Informações que são costumeiramente veiculadas pelos meios de comunicação, bem como algumas pesquisas sobre violência no país, têm sugerido certa tolerância da população quando as práticas de tortura são utilizadas como forma de resposta a ações violentas, especialmente aquelas de repercussão nacional. Destaca-se a recente pesquisa feita pelo Núcleo de Estudos da Violência da USP, que demonstrou que, para obter informações em determinados casos, a polícia estaria autorizada a cometer certas violações como bater, privar de alimentação e água, ameaçar, bem como dar choques e provocar queimaduras.
Considerando isso, quais são os maiores entraves para banir a tortura do país?
Com sistema de justiça criminal e segurança pública implementado, os 15 anos da Lei 9.455/97 (que tipifica o crime de tortura), ainda são frágeis os recursos que garantem a proteção às pessoas que se encontram vulneráveis por se estarem privadas de liberdade, bem como a responsabilização dos perpetradores.
É necessária a criação de mecanismos e equipamentos que possibilitem um melhor monitoramento e controle externo social de lugares de privação de liberdade, em especial aqueles que possuem características de instituições totais.

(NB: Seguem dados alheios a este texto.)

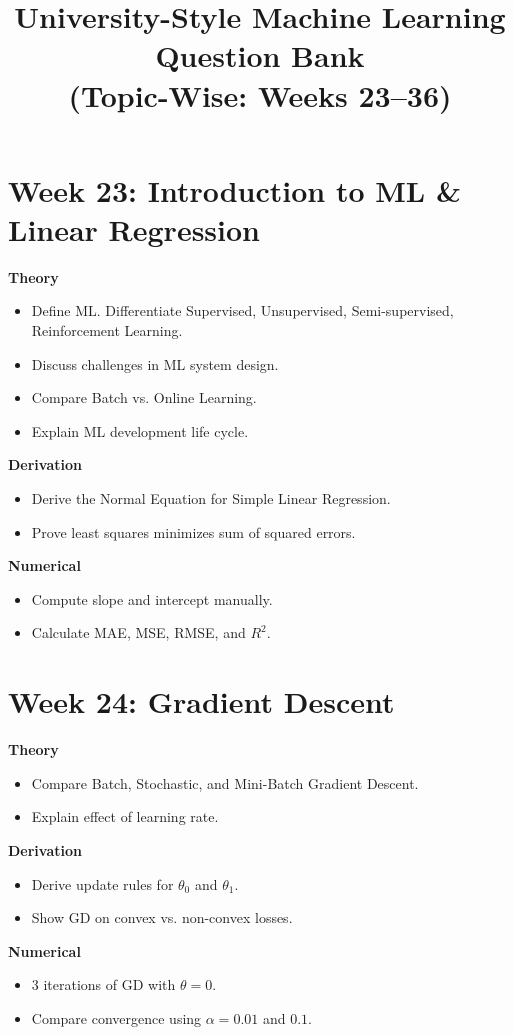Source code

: \documentclass[12pt]{article}
\title{\textbf{University-Style Machine Learning Question Bank}\\\large (Topic-Wise: Weeks 23–36)}
\date{}
\begin{document}
\maketitle

\section*{Week 23: Introduction to ML \& Linear Regression}
\textbf{Theory}
\begin{itemize}
\item Define ML. Differentiate Supervised, Unsupervised, Semi-supervised, Reinforcement Learning.
\item Discuss challenges in ML system design.
\item Compare Batch vs. Online Learning.
\item Explain ML development life cycle.
\end{itemize}

\textbf{Derivation}
\begin{itemize}
\item Derive the Normal Equation for Simple Linear Regression.
\item Prove least squares minimizes sum of squared errors.
\end{itemize}

\textbf{Numerical}
\begin{itemize}
\item Compute slope and intercept manually.
\item Calculate MAE, MSE, RMSE, and $R^2$.
\end{itemize}

\section*{Week 24: Gradient Descent}
\textbf{Theory}
\begin{itemize}
\item Compare Batch, Stochastic, and Mini-Batch Gradient Descent.
\item Explain effect of learning rate.
\end{itemize}

\textbf{Derivation}
\begin{itemize}
\item Derive update rules for $\theta_0$ and $\theta_1$.
\item Show GD on convex vs. non-convex losses.
\end{itemize}

\textbf{Numerical}
\begin{itemize}
\item 3 iterations of GD with $\theta=0$.
\item Compare convergence using $\alpha = 0.01$ and $0.1$.
\end{itemize}
\end{document}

Baseados em relatórios de observadores internacionais, também verificam-se recomendações sobre o devido acesso à Justiça como entrave na consolidação de proteção e combate a violação de direitos.
Por que é importante aprovar o PL n.º 2.442/2011?
O PL 2442/11 introduz dois novos conceitos para a estruturação de uma política de prevenção e combate à tortura, além de recompor o Comitê Nacional de Prevenção e Combate à Tortura. São eles:
– O Sistema Nacional de Prevenção e Combate à Tortura. Ou seja, a estruturação de uma rede integrada e articulada de órgãos e entidades públicas e privadas para promover, pelo controle externo, a defesa das pessoas privadas de liberdade, em especial, para prevenir a prática da tortura, assegurando a dignidade da pessoa humana;
– E o Mecanismo Nacional de Prevenção e Combate à Tortura, prevendo a criação de instrumento de características de autonomia, composto por 11 peritos, com a prerrogativa de visitar locais de privação de liberdade para prevenir a tortura (e não somente reagir à sua ocorrência) por meio do monitoramento regular e periódico dos locais de privação de liberdade.
É importante destacar que a sua atuação volta-se, exclusivamente, para a política de prevenção à tortura pelo monitoramento dos locais de privação de liberdade, relatórios de visitas, recomendações às autoridades públicas ou privadas, buscando o diálogo e uma ação propositiva para a construção de estruturas de proteção aos direitos humanos das pessoas nestes locais.